Stressing what is important: Orthographic cues and lexical stress assignment

https://doi.org/10.1016/j.jneuroling.2008.09.002Get rights and content

Abstract

Computational models of reading have typically focused on monosyllabic words. However extending those models to polysyllabic word reading can uncover critical points of distinction between competing models. We present a connectionist model of stress assignment that learned to map orthography onto stress position for English disyllabic words. We compared the performance of the connectionist model to Rastle and Coltheart's [(2000).] rule-based model of stress assignment for words and nonwords. The connectionist model performed well on predicting human performance in reading nonwords that both contained and did not contain affixes, whereas the Rastle and Coltheart model performed well only on nonwords with affixes. The connectionist model provides an important first step to simulating all aspects of polysyllabic word reading, and indicates that a probabilistic approach to stress assignment can reflect human performance on stress assignment for both words and nonwords.

Introduction

Computational modelling has enabled links to be forged between neural structure and cognitive processes (see, e.g., Monaghan and Shillcock, in press, Rogers and McClelland, 2004). Computational models have also facilitated insight into the cognitive categories involved in particular tasks. Particularly insightful in this respect have been models of single word reading, where proposals for the precise mechanisms involved in mapping written words onto spoken forms have been tested (Coltheart et al., 2001, Seidenberg and McClelland, 1989). Yet, these previous computational models of reading have concentrated on determining the mapping from letters, or sets of letters, onto phonemes, or sets of phonemes. In this paper we review the implications for this restriction to phonology in comparing computational models of reading, and show that considering stress assignment in reading is an important distinguishing characteristic between alternative cognitive accounts of word processing.

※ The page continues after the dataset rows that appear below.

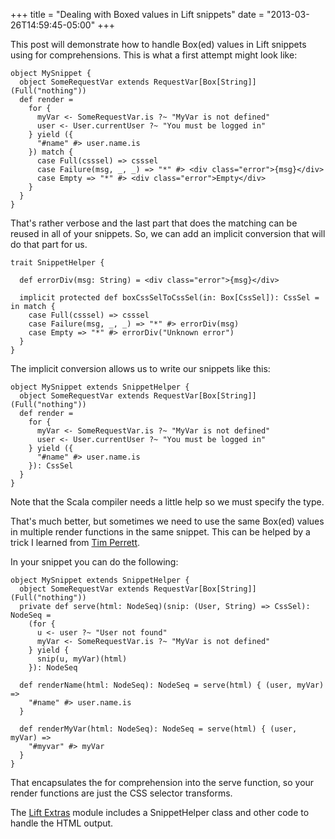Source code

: +++
title = "Dealing with Boxed values in Lift snippets"
date = "2013-03-26T14:59:45-05:00"
+++

This post will demonstrate how to handle Box(ed) values in Lift snippets using for comprehensions. This is what a first attempt might look like:

    object MySnippet {
      object SomeRequestVar extends RequestVar[Box[String]](Full("nothing"))
      def render =
        for {
          myVar <- SomeRequestVar.is ?~ "MyVar is not defined"
          user <- User.currentUser ?~ "You must be logged in"
        } yield ({
          "#name" #> user.name.is
        }) match {
          case Full(csssel) => csssel
          case Failure(msg, _, _) => "*" #> <div class="error">{msg}</div>
          case Empty => "*" #> <div class="error">Empty</div>
        }
      }
    }

That's rather verbose and the last part that does the matching can be reused in all of your snippets. So, we can add an implicit conversion that will do that part for us.

    trait SnippetHelper {

      def errorDiv(msg: String) = <div class="error">{msg}</div>

      implicit protected def boxCssSelToCssSel(in: Box[CssSel]): CssSel = in match {
        case Full(csssel) => csssel
        case Failure(msg, _, _) => "*" #> errorDiv(msg)
        case Empty => "*" #> errorDiv("Unknown error")
      }
    }

The implicit conversion allows us to write our snippets like this:

    object MySnippet extends SnippetHelper {
      object SomeRequestVar extends RequestVar[Box[String]](Full("nothing"))
      def render =
        for {
          myVar <- SomeRequestVar.is ?~ "MyVar is not defined"
          user <- User.currentUser ?~ "You must be logged in"
        } yield ({
          "#name" #> user.name.is
        }): CssSel
      }
    }

Note that the Scala compiler needs a little help so we must specify the type.

That's much better, but sometimes we need to use the same Box(ed) values in multiple render functions in the same snippet. This can be helped by a trick I learned from [Tim Perrett](https://github.com/timperrett/lift-shiro/blob/master/library/src/main/scala/shiro/snippet/snippets.scala#L12 "lift-shiro").

In your snippet you can do the following:

    object MySnippet extends SnippetHelper {
      object SomeRequestVar extends RequestVar[Box[String]](Full("nothing"))
      private def serve(html: NodeSeq)(snip: (User, String) => CssSel): NodeSeq =
        (for {
          u <- user ?~ "User not found"
          myVar <- SomeRequestVar.is ?~ "MyVar is not defined"
        } yield {
          snip(u, myVar)(html)
        }): NodeSeq

      def renderName(html: NodeSeq): NodeSeq = serve(html) { (user, myVar) =>
        "#name" #> user.name.is
      }

      def renderMyVar(html: NodeSeq): NodeSeq = serve(html) { (user, myVar) =>
        "#myvar" #> myVar
      }
    }

That encapsulates the for comprehension into the serve function, so your render functions are just the CSS selector transforms.

The [Lift Extras](https://github.com/eltimn/lift-extras) module includes a SnippetHelper class and other code to handle the HTML output.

There are two recent traditions for modelling the cognitive processes involved in mapping letters onto phonemes: the dual-route model, and the connectionist triangle model. The dual-route framework incorporates into the model two systems for forming the mapping between letters and phonemes. The Dual-Route Cascaded (DRC) model (Coltheart, 2000, Coltheart et al., 2001) implemented these two routes in a model of reading, with the lexical route comprising a stored lexicon containing phonological information for all the words known to the hearer, and the second sub-lexical route which applies grapheme-phoneme correspondence rules to convert serially the orthographic input into phonemes. Though the two routes operate simultaneously and in parallel, for word reading, the lexical route is configured to process the written input faster than the sub-lexical route, and so correct naming of irregular words is achieved. For nonwords, there are no entries in the stored lexicon and output from the sub-lexical route determines the pronunciation. A recent development in the dual-route framework is the CDP+ model which provides an impressive fit to item-level naming data (Perry, Ziegler, & Zorzi, 2007). The model is an adaptation of the DRC, except that the grapheme-phoneme correspondence route is implemented as an associative network that is trained on the lexicon to discover the correspondences. In the DRC model, these correspondences are rule-based and provided to the model.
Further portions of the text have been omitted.